§ TASK INSTRUCTIONS
Read the records below and copy each line that contains "joint".

Stored data entries
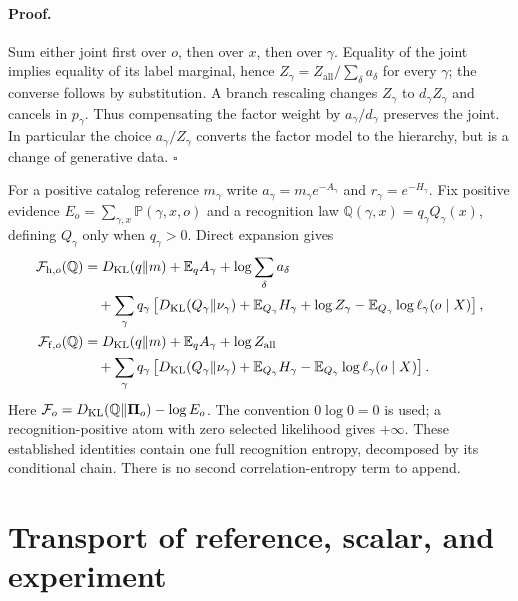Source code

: \paragraph{Proof.}
Sum either joint first over $o$, then over $x$, then over $\gamma$.
Equality of the joint implies equality of its label marginal, hence
$Z_\gamma=Z_{\mathrm{all}}/\sum_\delta a_\delta$ for every $\gamma$;
the converse follows by substitution. A branch rescaling changes
$Z_\gamma$ to $d_\gamma Z_\gamma$ and cancels in $p_\gamma$.
Thus compensating the factor weight by $a_\gamma/d_\gamma$ preserves the
joint. In particular the choice $a_\gamma/Z_\gamma$ converts the factor
model to the hierarchy, but is a change of generative data.
$\square$

For a positive catalog reference $m_\gamma$ write
$a_\gamma=m_\gamma e^{-A_\gamma}$ and $r_\gamma=e^{-H_\gamma}$.
Fix positive evidence $E_o=\sum_{\gamma,x}\mathbb P(\gamma,x,o)$ and a
recognition law $\mathbb Q(\gamma,x)=q_\gamma Q_\gamma(x)$, defining
$Q_\gamma$ only when $q_\gamma>0$. Direct expansion gives
\begin{align}
 \mathcal F_{\mathrm h,o}(\mathbb Q)
 &=\KL(q\Vert m)+\E_q A_\gamma+\log\sum_\delta a_\delta
 \nonumber\\
 &\quad+\sum_\gamma q_\gamma
 \left[\KL(Q_\gamma\Vert\nu_\gamma)+\E_{Q_\gamma}H_\gamma
       +\log Z_\gamma-\E_{Q_\gamma}\log\ell_\gamma(o\mid X)\right],
 \label{eq:rg-geometry-vfe-h}\\
 \mathcal F_{\mathrm f,o}(\mathbb Q)
 &=\KL(q\Vert m)+\E_q A_\gamma+\log Z_{\mathrm{all}}
 \nonumber\\
 &\quad+\sum_\gamma q_\gamma
 \left[\KL(Q_\gamma\Vert\nu_\gamma)+\E_{Q_\gamma}H_\gamma
       -\E_{Q_\gamma}\log\ell_\gamma(o\mid X)\right].
 \label{eq:rg-geometry-vfe-f}
\end{align}
Here $\mathcal F_o=\KL(\mathbb Q\Vert\boldsymbol\Pi_o)-\log E_o$.
The convention $0\log0=0$ is used; a recognition-positive atom with zero
selected likelihood gives $+\infty$. These established identities contain
one full recognition entropy, decomposed by its conditional chain. There is
no second correlation-entropy term to append. 

\section{Transport of reference, scalar, and experiment}
\label{sec:rg-geometry-transport}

§ OUTPUT FOR THIS TASK
Sum either joint first over $o$, then over $x$, then over $\gamma$.
Equality of the joint implies equality of its label marginal, hence
joint. In particular the choice $a_\gamma/Z_\gamma$ converts the factor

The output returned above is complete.